Where do I start to build a defensive stock portfolio?

Investors should keep specific patterns and critical details in mind when looking to buy recession-resistant stocks and build their portfolios. 

1. Examining a company's business model is critical. Investors should identify companies that offer always-in-demand products, as they will fare well no matter the situation of the economy.

 During recessions, a great example would be the slowdown in designer and high fashion brands while a rise in value for discount apparel stores.

2. Defensive investments do not necessarily have to come from the categories discussed above. Any sector contains comparatively defensive assets compared to its competitors, and technology is an example. 

Some tech companies rely on economic growth to propel purchase sentiments. In contrast, other tech companies will have products in demand no matter how the economy is doing, such as computer hardware and portable electronic devices.

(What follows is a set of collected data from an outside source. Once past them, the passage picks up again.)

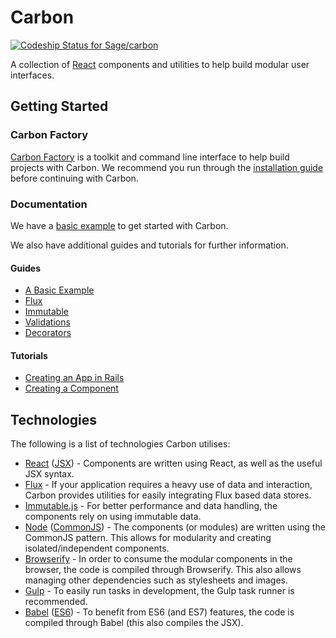 # Carbon

[ ![Codeship Status for Sage/carbon](https://codeship.com/projects/dd2c7bd0-6c4e-0133-1f77-72bb5571e5ad/status?branch=master)](https://codeship.com/projects/115478)

A collection of [React](https://facebook.github.io/react/) components and utilities to help build modular user interfaces.

## Getting Started

### Carbon Factory

[Carbon Factory](https://github.com/sage/carbon-factory) is a toolkit and command line interface to help build projects with Carbon. We recommend you run through the [installation guide](https://github.com/Sage/carbon-factory/blob/master/README.md#installation) before continuing with Carbon.

### Documentation

We have a [basic example]("https://github.com/sage/carbon/docs/guides/a-basic-example.md") to get started with Carbon.

We also have additional guides and tutorials for further information.

#### Guides

* [A Basic Example]("https://github.com/sage/carbon/docs/guides/a-basic-example.md")
* [Flux]("https://github.com/sage/carbon/docs/guides/flux.md")
* [Immutable]("https://github.com/sage/carbon/docs/guides/immutable.md")
* [Validations]("https://github.com/sage/carbon/docs/guides/validations.md")
* [Decorators]("https://github.com/sage/carbon/docs/guides/decorators.md")

#### Tutorials

* [Creating an App in Rails]("https://github.com/sage/carbon/docs/guides/creating-an-app-in-rails.md")
* [Creating a Component]("https://github.com/sage/carbon/docs/guides/creating-a-component.md")

## Technologies

The following is a list of technologies Carbon utilises:

* [React](http://facebook.github.io/react/) ([JSX](https://facebook.github.io/jsx/)) - Components are written using React, as well as the useful JSX syntax.
* [Flux](https://facebook.github.io/flux/) - If your application requires a heavy use of data and interaction, Carbon provides utilities for easily integrating Flux based data stores.
* [Immutable.js](https://facebook.github.io/immutable-js/) - For better performance and data handling, the components rely on using immutable data.
* [Node](https://nodejs.org/) ([CommonJS](https://nodejs.org/docs/latest/api/modules.html)) - The components (or modules) are written using the CommonJS pattern. This allows for modularity and creating isolated/independent components.
* [Browserify](http://browserify.org/) - In order to consume the modular components in the browser, the code is compiled through Browserify. This also allows managing other dependencies such as stylesheets and images.
* [Gulp](http://gulpjs.com/) - To easily run tasks in development, the Gulp task runner is recommended.
* [Babel](https://babeljs.io/) ([ES6](https://github.com/lukehoban/es6features)) - To benefit from ES6 (and ES7) features, the code is compiled through Babel (this also compiles the JSX).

3. Review the company's financial statements. Make sure the company is consistently profitable and constantly creating cash flow. For example, a company could have substantial debt but needs consistent cash flow to service it. 

4. Refer to a company's historical performance. A good strategy to identify defensive equities could be to dig up their performance for past recessions and market downturns, such as during the 2008 financial crisis

This information gives you an idea of how a company's management reacts under pressure and should be used as a referencing factor for hedging.

5. Valuation and brand power are essential. For defensive investing, an established company such as Apple will always be a better option than a newer company with greater projected earnings.

Valuations can sometimes be deceiving and account for factors that haven't' been priced into an investment. Companies with a solid brand name are the better bets when in doubt. 

Summary

When building an investment portfolio, investors can benefit from combining cyclical and non-cyclical stocks for diversification. This way, they can see earnings when the economy is doing well and still experience stable performance during downturns.

Investors cannot control economic cycles but can use their knowledge and decision-making to hedge against potential recession.